How severe does this issue affect your experience of using Ray?
- Medium: It contributes to significant difficulty to complete my task, but I can work around it.
I have the following script that reads some data from S3, batch processes it, and then uploads it back to a new S3 bucket.
items = ray.data.read_datasource(
# custom data source
TarDatasource(extra_tar_flags="--strip-components 2", profile=True),
paths=S3_SOURCE_URL,
filesystem=arrow_fs.S3FileSystem(...),
include_paths=True,
)
total_items = items.count()
items = items.repartition(ceil(total_items / ITEMS_PER_SHARD))
shards = items.split(total_items // ITEMS_PER_SHARD, equal=False)
@ray.remote
def to_parquet(shard: Dataset, shard_idx: int):
shard = shard.map_batches(processing_function)

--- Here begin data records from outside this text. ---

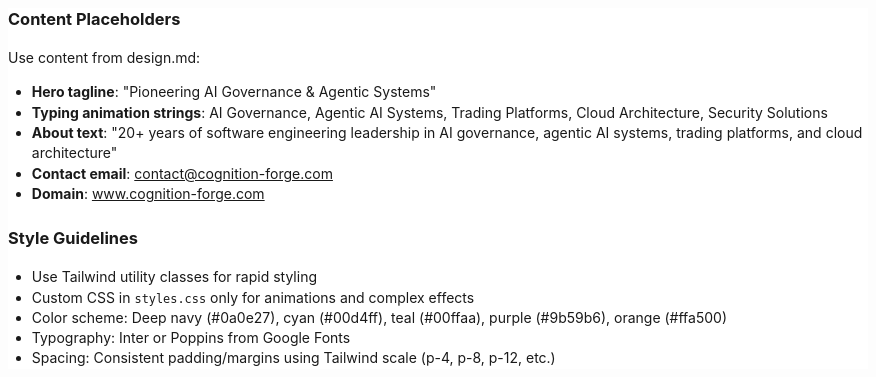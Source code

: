 ### Content Placeholders
Use content from design.md:
- **Hero tagline**: "Pioneering AI Governance & Agentic Systems"
- **Typing animation strings**: AI Governance, Agentic AI Systems, Trading Platforms, Cloud Architecture, Security Solutions
- **About text**: "20+ years of software engineering leadership in AI governance, agentic AI systems, trading platforms, and cloud architecture"
- **Contact email**: contact@cognition-forge.com
- **Domain**: www.cognition-forge.com

### Style Guidelines
- Use Tailwind utility classes for rapid styling
- Custom CSS in `styles.css` only for animations and complex effects
- Color scheme: Deep navy (#0a0e27), cyan (#00d4ff), teal (#00ffaa), purple (#9b59b6), orange (#ffa500)
- Typography: Inter or Poppins from Google Fonts
- Spacing: Consistent padding/margins using Tailwind scale (p-4, p-8, p-12, etc.)
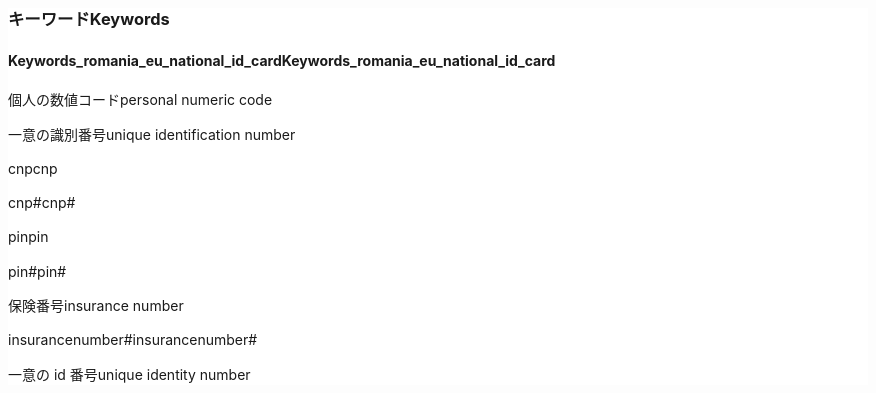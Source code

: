 ### <a name="keywords"></a><span data-ttu-id="5a5c3-475">キーワード</span><span class="sxs-lookup"><span data-stu-id="5a5c3-475">Keywords</span></span>

#### <a name="keywords_romania_eu_national_id_card"></a><span data-ttu-id="5a5c3-476">Keywords_romania_eu_national_id_card</span><span class="sxs-lookup"><span data-stu-id="5a5c3-476">Keywords_romania_eu_national_id_card</span></span>

<span data-ttu-id="5a5c3-477">個人の数値コード</span><span class="sxs-lookup"><span data-stu-id="5a5c3-477">personal numeric code</span></span>
  
<span data-ttu-id="5a5c3-478">一意の識別番号</span><span class="sxs-lookup"><span data-stu-id="5a5c3-478">unique identification number</span></span>
  
<span data-ttu-id="5a5c3-479">cnp</span><span class="sxs-lookup"><span data-stu-id="5a5c3-479">cnp</span></span>
  
<span data-ttu-id="5a5c3-480">cnp#</span><span class="sxs-lookup"><span data-stu-id="5a5c3-480">cnp#</span></span>
  
<span data-ttu-id="5a5c3-481">pin</span><span class="sxs-lookup"><span data-stu-id="5a5c3-481">pin</span></span>
  
<span data-ttu-id="5a5c3-482">pin#</span><span class="sxs-lookup"><span data-stu-id="5a5c3-482">pin#</span></span>
  
<span data-ttu-id="5a5c3-483">保険番号</span><span class="sxs-lookup"><span data-stu-id="5a5c3-483">insurance number</span></span>
  
<span data-ttu-id="5a5c3-484">insurancenumber#</span><span class="sxs-lookup"><span data-stu-id="5a5c3-484">insurancenumber#</span></span>
  
<span data-ttu-id="5a5c3-485">一意の id 番号</span><span class="sxs-lookup"><span data-stu-id="5a5c3-485">unique identity number</span></span>
  
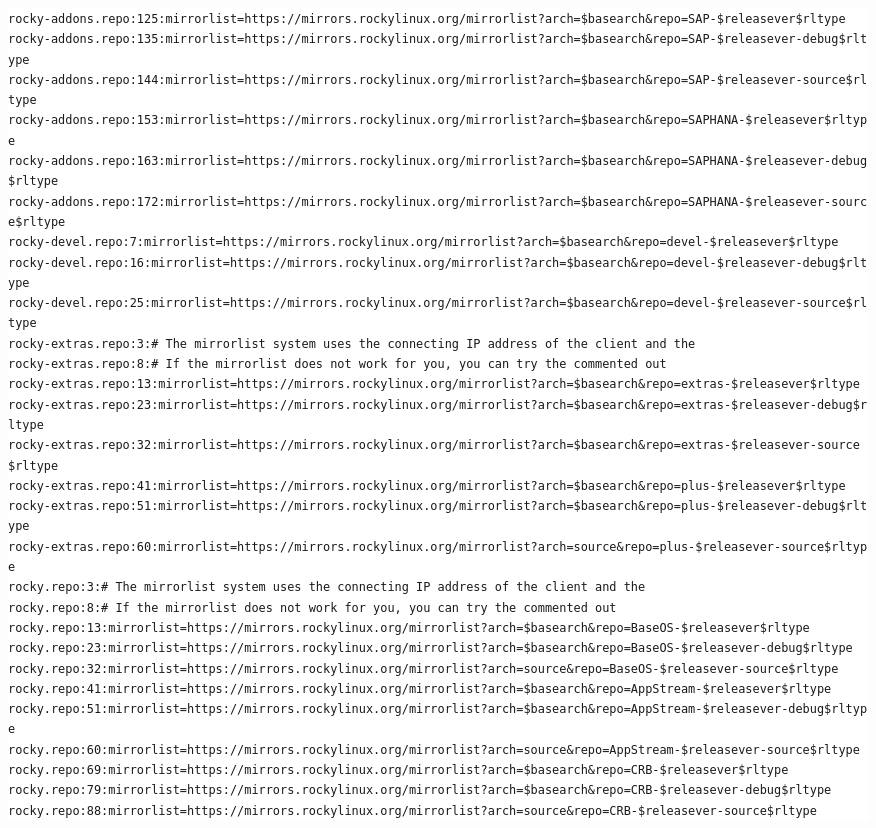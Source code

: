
 ```
rocky-addons.repo:125:mirrorlist=https://mirrors.rockylinux.org/mirrorlist?arch=$basearch&repo=SAP-$releasever$rltype
rocky-addons.repo:135:mirrorlist=https://mirrors.rockylinux.org/mirrorlist?arch=$basearch&repo=SAP-$releasever-debug$rltype
rocky-addons.repo:144:mirrorlist=https://mirrors.rockylinux.org/mirrorlist?arch=$basearch&repo=SAP-$releasever-source$rltype
rocky-addons.repo:153:mirrorlist=https://mirrors.rockylinux.org/mirrorlist?arch=$basearch&repo=SAPHANA-$releasever$rltype
rocky-addons.repo:163:mirrorlist=https://mirrors.rockylinux.org/mirrorlist?arch=$basearch&repo=SAPHANA-$releasever-debug$rltype
rocky-addons.repo:172:mirrorlist=https://mirrors.rockylinux.org/mirrorlist?arch=$basearch&repo=SAPHANA-$releasever-source$rltype
rocky-devel.repo:7:mirrorlist=https://mirrors.rockylinux.org/mirrorlist?arch=$basearch&repo=devel-$releasever$rltype
rocky-devel.repo:16:mirrorlist=https://mirrors.rockylinux.org/mirrorlist?arch=$basearch&repo=devel-$releasever-debug$rltype
rocky-devel.repo:25:mirrorlist=https://mirrors.rockylinux.org/mirrorlist?arch=$basearch&repo=devel-$releasever-source$rltype
rocky-extras.repo:3:# The mirrorlist system uses the connecting IP address of the client and the
rocky-extras.repo:8:# If the mirrorlist does not work for you, you can try the commented out
rocky-extras.repo:13:mirrorlist=https://mirrors.rockylinux.org/mirrorlist?arch=$basearch&repo=extras-$releasever$rltype
rocky-extras.repo:23:mirrorlist=https://mirrors.rockylinux.org/mirrorlist?arch=$basearch&repo=extras-$releasever-debug$rltype
rocky-extras.repo:32:mirrorlist=https://mirrors.rockylinux.org/mirrorlist?arch=$basearch&repo=extras-$releasever-source$rltype
rocky-extras.repo:41:mirrorlist=https://mirrors.rockylinux.org/mirrorlist?arch=$basearch&repo=plus-$releasever$rltype
rocky-extras.repo:51:mirrorlist=https://mirrors.rockylinux.org/mirrorlist?arch=$basearch&repo=plus-$releasever-debug$rltype
rocky-extras.repo:60:mirrorlist=https://mirrors.rockylinux.org/mirrorlist?arch=source&repo=plus-$releasever-source$rltype
rocky.repo:3:# The mirrorlist system uses the connecting IP address of the client and the
rocky.repo:8:# If the mirrorlist does not work for you, you can try the commented out
rocky.repo:13:mirrorlist=https://mirrors.rockylinux.org/mirrorlist?arch=$basearch&repo=BaseOS-$releasever$rltype
rocky.repo:23:mirrorlist=https://mirrors.rockylinux.org/mirrorlist?arch=$basearch&repo=BaseOS-$releasever-debug$rltype
rocky.repo:32:mirrorlist=https://mirrors.rockylinux.org/mirrorlist?arch=source&repo=BaseOS-$releasever-source$rltype
rocky.repo:41:mirrorlist=https://mirrors.rockylinux.org/mirrorlist?arch=$basearch&repo=AppStream-$releasever$rltype
rocky.repo:51:mirrorlist=https://mirrors.rockylinux.org/mirrorlist?arch=$basearch&repo=AppStream-$releasever-debug$rltype
rocky.repo:60:mirrorlist=https://mirrors.rockylinux.org/mirrorlist?arch=source&repo=AppStream-$releasever-source$rltype
rocky.repo:69:mirrorlist=https://mirrors.rockylinux.org/mirrorlist?arch=$basearch&repo=CRB-$releasever$rltype
rocky.repo:79:mirrorlist=https://mirrors.rockylinux.org/mirrorlist?arch=$basearch&repo=CRB-$releasever-debug$rltype
rocky.repo:88:mirrorlist=https://mirrors.rockylinux.org/mirrorlist?arch=source&repo=CRB-$releasever-source$rltype
```
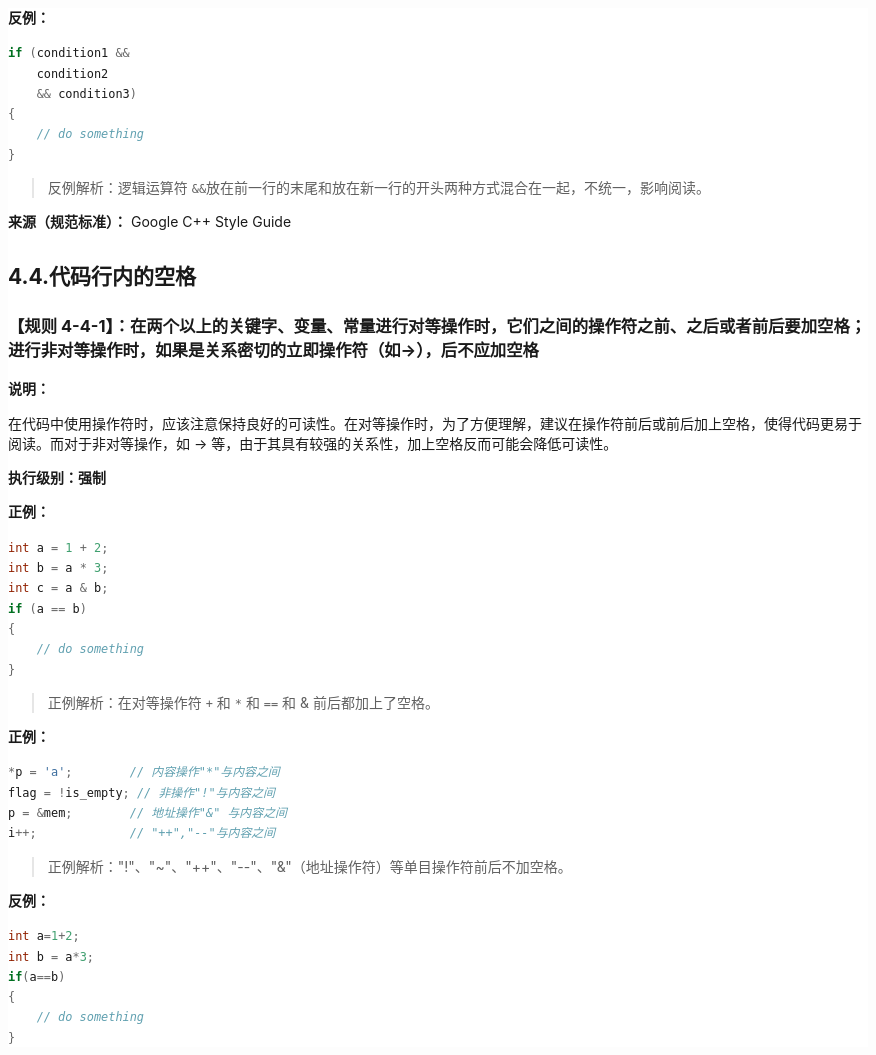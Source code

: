 **反例：**

```c
if (condition1 &&
    condition2
    && condition3) 
{
    // do something
}
```

> 反例解析：逻辑运算符 `&&`放在前一行的末尾和放在新一行的开头两种方式混合在一起，不统一，影响阅读。

**来源（规范标准）：** Google C++ Style Guide

## 4.4.代码行内的空格

### 【规则 4-4-1】：在两个以上的关键字、变量、常量进行对等操作时，它们之间的操作符之前、之后或者前后要加空格；进行非对等操作时，如果是关系密切的立即操作符（如->），后不应加空格

**说明：**

在代码中使用操作符时，应该注意保持良好的可读性。在对等操作时，为了方便理解，建议在操作符前后或前后加上空格，使得代码更易于阅读。而对于非对等操作，如 -> 等，由于其具有较强的关系性，加上空格反而可能会降低可读性。

**执行级别：强制**

**正例：**

```c
int a = 1 + 2;
int b = a * 3;
int c = a & b;
if (a == b) 
{
    // do something
}
```

> 正例解析：在对等操作符 `+` 和 `*` 和 `==` 和 & 前后都加上了空格。

**正例：**

```c
*p = 'a';        // 内容操作"*"与内容之间
flag = !is_empty; // 非操作"!"与内容之间
p = &mem;        // 地址操作"&" 与内容之间
i++;             // "++","--"与内容之间
```

> 正例解析："!"、"~"、"++"、"--"、"&"（地址操作符）等单目操作符前后不加空格。

**反例：**

```c
int a=1+2;
int b = a*3;
if(a==b) 
{
    // do something
}
```
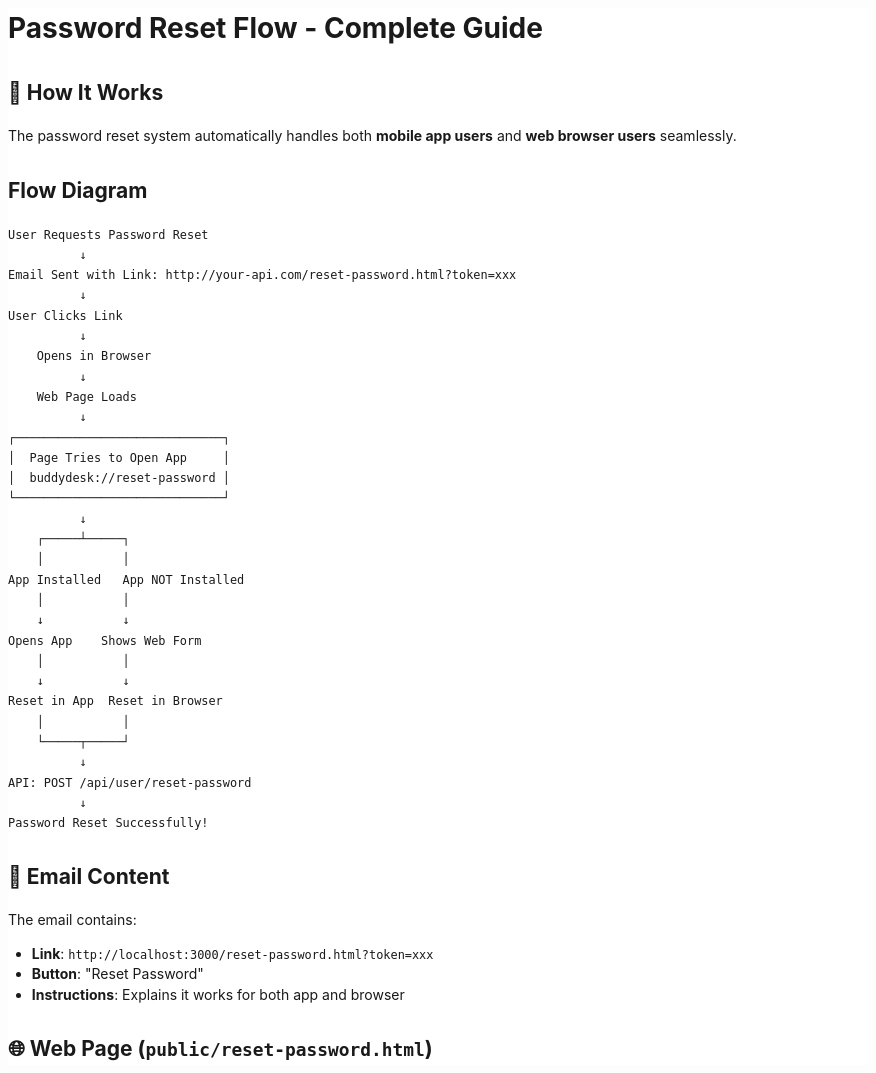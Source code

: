 # Password Reset Flow - Complete Guide

## 🔄 How It Works

The password reset system automatically handles both **mobile app users** and **web browser users** seamlessly.

## Flow Diagram

```
User Requests Password Reset
          ↓
Email Sent with Link: http://your-api.com/reset-password.html?token=xxx
          ↓
User Clicks Link
          ↓
    Opens in Browser
          ↓
    Web Page Loads
          ↓
┌─────────────────────────────┐
│  Page Tries to Open App     │
│  buddydesk://reset-password │
└─────────────────────────────┘
          ↓
    ┌─────┴─────┐
    │           │
App Installed   App NOT Installed
    │           │
    ↓           ↓
Opens App    Shows Web Form
    │           │
    ↓           ↓
Reset in App  Reset in Browser
    │           │
    └─────┬─────┘
          ↓
API: POST /api/user/reset-password
          ↓
Password Reset Successfully!
```

## 📧 Email Content

The email contains:
- **Link**: `http://localhost:3000/reset-password.html?token=xxx`
- **Button**: "Reset Password"
- **Instructions**: Explains it works for both app and browser

## 🌐 Web Page (`public/reset-password.html`)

shard = shard.repartition(1)
shard.write_parquet(
path=S3_DESTINATION_URL,
fs=arrow_fs.S3FileSystem(...)
ray.get([to_parquet.remote(shard, idx) for idx, shard in enumerate(shards)])
But I’m running into the following issue:
e[2me[36m(_do_write pid=479888)e[0m 2022-10-07 10:18:00,830 ERROR serialization.py:354 -- S3 subsystem not initialized; please call InitializeS3() before carrying out any S3-related operation
e[2me[36m(_do_write pid=479888)e[0m Traceback (most recent call last):
e[2me[36m(_do_write pid=479888)e[0m File "/home/ray/anaconda3/lib/python3.8/site-packages/ray/_private/serialization.py", line 352, in deserialize_objects
e[2me[36m(_do_write pid=479888)e[0m obj = self._deserialize_object(data, metadata, object_ref)
e[2me[36m(_do_write pid=479888)e[0m File "/home/ray/anaconda3/lib/python3.8/site-packages/ray/_private/serialization.py", line 241, in _deserialize_object
e[2me[36m(_do_write pid=479888)e[0m return self._deserialize_msgpack_data(data, metadata_fields)
e[2me[36m(_do_write pid=479888)e[0m File "/home/ray/anaconda3/lib/python3.8/site-packages/ray/_private/serialization.py", line 196, in _deserialize_msgpack_data
e[2me[36m(_do_write pid=479888)e[0m python_objects = self._deserialize_pickle5_data(pickle5_data)
e[2me[36m(_do_write pid=479888)e[0m File "/home/ray/anaconda3/lib/python3.8/site-packages/ray/_private/serialization.py", line 186, in _deserialize_pickle5_data
e[2me[36m(_do_write pid=479888)e[0m obj = pickle.loads(in_band)
e[2me[36m(_do_write pid=479888)e[0m File "pyarrow/_s3fs.pyx", line 237, in pyarrow._s3fs.S3FileSystem._reconstruct
e[2me[36m(_do_write pid=479888)e[0m File "pyarrow/_s3fs.pyx", line 227, in pyarrow._s3fs.S3FileSystem.__init__
e[2me[36m(_do_write pid=479888)e[0m File "pyarrow/error.pxi", line 143, in pyarrow.lib.pyarrow_internal_check_status
e[2me[36m(_do_write pid=479888)e[0m File "pyarrow/error.pxi", line 99, in pyarrow.lib.check_status
e[2me[36m(_do_write pid=479888)e[0m pyarrow.lib.ArrowInvalid: S3 subsystem not initialized; please call InitializeS3() before carrying out any S3-related operation
I’m not really sure what’s going on here. My understanding of how remote functions actually work is pretty limited. I.e, I’m not sure what is being unpickled here.